Usage

Madflow automatic script

With the installation of madflow, a script is provided to automatically generate and integrate leading order cross sections. After installation you can launch the script with the madflow command.

Leading Order integration

The madflow script can integrate any leading order process using the same syntax as MG5_aMC@NLO:

madflow --madgraph_process "p p > t t~ g" --pt_cut 60 --pdf NNPDF31_nnlo_as_0118 -m 2

The script will use MG5_aMC@NLO and the madflow-provided plugin to generate the relevant matrix element and a vectorized form of RAMBO to integrate it.

Technical limitations

While, bugs permitting, madflow should be completely functional, its development is still ongoing. We tried to use conservative results for the default values to manage the memory of hardware accelerators, however our own testing devices are limited.

The madflow script exposes the --events_limit flag which limits the maximum amount of events that can be sent to the accelerator Increasing the number of events run in the accelerator at once will decrease the latency and accordingly will increase the performance of the calculation. On the flip side, increasing the number of events will increase the amount of on-device memory required to perform the calculation (which the host computer should also have to prepare said calculation) and unpleasant situations where the calculation goes Out of Memory (OOM) can occur. If that’s the case, please decrease the --events_limit flag.

Leading Order template

The goal of the madflow script is not to be completely general but to serve as a quick way of getting results and debugging. Fore more complex and customized cross section calculations is recommended to build your own integration script.

In order to simplify the process, a leading order template is provided by the madflow script. To generate the relevant matrix element files and leading order script without performing the integration you can use the --dry_run option.
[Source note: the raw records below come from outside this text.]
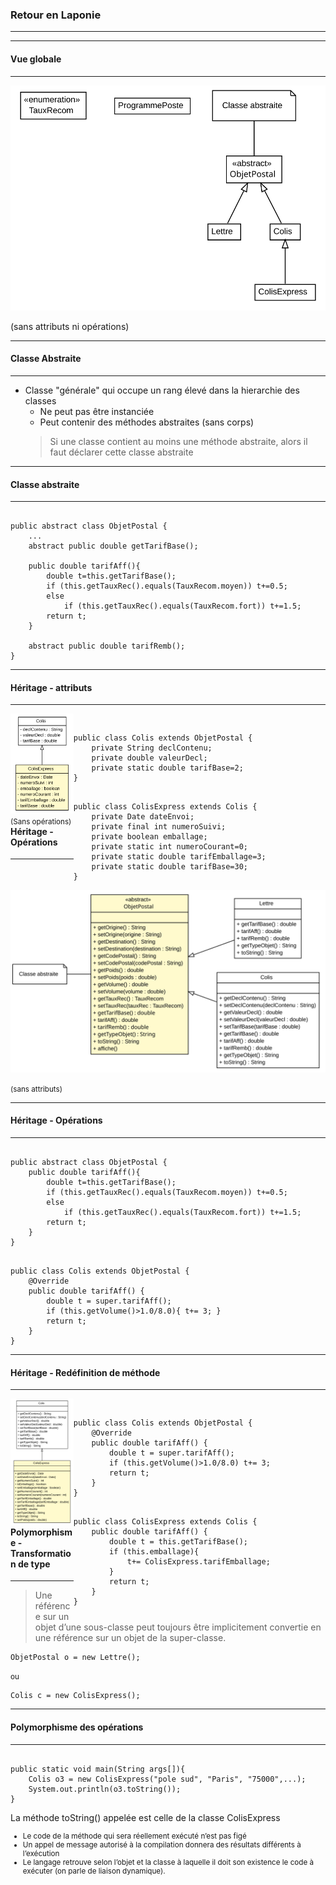 ### Retour en Laponie
---------------------------
---
#### Vue globale
-------------------------
<img src="uml4/tp3.svg" />

(sans attributs ni opérations)

---
#### Classe Abstraite
---------------------

* Classe "générale" qui occupe un rang élevé dans la hierarchie des classes
    * Ne peut pas être instanciée
    * Peut contenir des méthodes abstraites (sans corps)
    > Si une classe contient au moins une méthode abstraite, alors il faut déclarer cette classe
    abstraite

---
#### Classe abstraite
---------------------
<pre><code>
public abstract class ObjetPostal {
    ...
    abstract public double getTarifBase();
    
    public double tarifAff(){
        double t=this.getTarifBase();
        if (this.getTauxRec().equals(TauxRecom.moyen)) t+=0.5;
        else 
            if (this.getTauxRec().equals(TauxRecom.fort)) t+=1.5;
        return t;
    }
    
    abstract public double tarifRemb();
}
</code></pre>

---
#### Héritage - attributs
------------------
<div style="float:left;width:20%;">
<img src="uml2/ColisExpress.svg" />
<small>(Sans opérations)</small>
</div>

</div>
<div style="float:right;width:80%;">
<pre><code>
public class Colis extends ObjetPostal {
    private String declContenu;
    private double valeurDecl;
    private static double tarifBase=2;
}
</code></pre>

<pre><code>
public class ColisExpress extends Colis {
    private Date dateEnvoi;
    private final int numeroSuivi;
    private boolean emballage;
    private static int numeroCourant=0;
    private static double tarifEmballage=3;
    private static double tarifBase=30;
}
</code></pre>
</div>

---

#### Héritage - Opérations 
------------------
<img src="uml5/ObjetPostal.svg" />

<small>(sans attributs)</small>

---

#### Héritage - Opérations
------------------
<pre><code>
public abstract class ObjetPostal {
    public double tarifAff(){
        double t=this.getTarifBase();
        if (this.getTauxRec().equals(TauxRecom.moyen)) t+=0.5;
        else 
            if (this.getTauxRec().equals(TauxRecom.fort)) t+=1.5;
        return t;
    }
}
</code></pre>
<pre><code>
public class Colis extends ObjetPostal {
    @Override
    public double tarifAff() {
        double t = super.tarifAff();
        if (this.getVolume()>1.0/8.0){ t+= 3; }
        return t;
    }
}
</code></pre>

---
#### Héritage - Redéfinition de méthode
------------------
<div style="float:left;width:20%;">
<img src="uml3/ColisExpress.svg" />
</div>

</div>
<div style="float:right;width:80%;">
<pre><code>
public class Colis extends ObjetPostal {
    @Override
    public double tarifAff() {
        double t = super.tarifAff();
        if (this.getVolume()>1.0/8.0) t+= 3;
        return t;
    }
}
</code></pre>

<pre><code>
public class ColisExpress extends Colis {
    public double tarifAff() {
        double t = this.getTarifBase();
        if (this.emballage){
            t+= ColisExpress.tarifEmballage;
        } 
        return t;
    }
}
</code></pre>
</div>

---

#### Polymorphisme - Transformation de type
------------------

> Une référence sur un objet d’une sous-classe peut toujours être implicitement convertie
en une référence sur un objet de la super-classe.

<pre><code>ObjetPostal o = new Lettre();</code></pre>
<small>ou</small>
<pre><code>Colis c = new ColisExpress();</code></pre>

---
#### Polymorphisme des opérations
------------------
<pre><code>
public static void main(String args[]){
    Colis o3 = new ColisExpress("pole sud", "Paris", "75000",...);
    System.out.println(o3.toString()); 
}
</code></pre>

La méthode toString() appelée est celle de la classe ColisExpress
<small>
* Le code de la méthode qui sera réellement exécuté n’est pas figé
* Un appel de message autorisé à la compilation donnera des résultats différents à l’exécution
* Le langage retrouve selon l’objet et la classe à laquelle il doit son existence le code à exécuter (on parle de liaison dynamique).

</small> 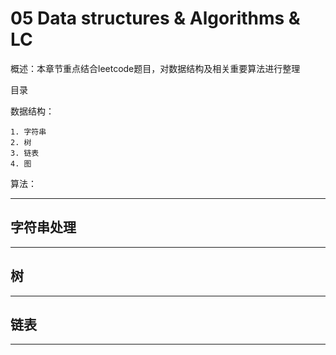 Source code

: # 05 Data structures & Algorithms & LC

概述：本章节重点结合leetcode题目，对数据结构及相关重要算法进行整理

目录

数据结构：

    1. 字符串
    2. 树
    3. 链表
    4. 图
   
算法：

---

## 字符串处理



---

## 树


---

## 链表


---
madflow --madgraph_process "p p > Z" --output pp2z --dry_run -m 1

The previous command will output to the pp2z all the necessary files to perform the integration alongside a template for cross section calculations: leading_order.py. This template serves as a guide to start building your own fixed order calculation.

Scope

With the leading order template we aim to kick-start more complex fixed order calculations. The template is commented in a pedagogical step-by-step way and should suffice to run the simpler calculations while making clear where changes are needed for more complex situations.

The main areas to address are:

Phase-space and cuts:

In the template the phase space is a vectorized form of rambo which we have dubbed ramboflow. As the seasoned phenomenologist knows, the right choice of phase-space generator can mean the difference between a convergent integration and crazy and unreasonable results. Unfortunately building a fully general phase-space sampling algorithm is (as the very same seasoned phenomenologist surely knows) a very much non-trivial subject. For the time being ramboflow is the only phase-space generator provider by madflow and thus more complicated calculations will need to build their own.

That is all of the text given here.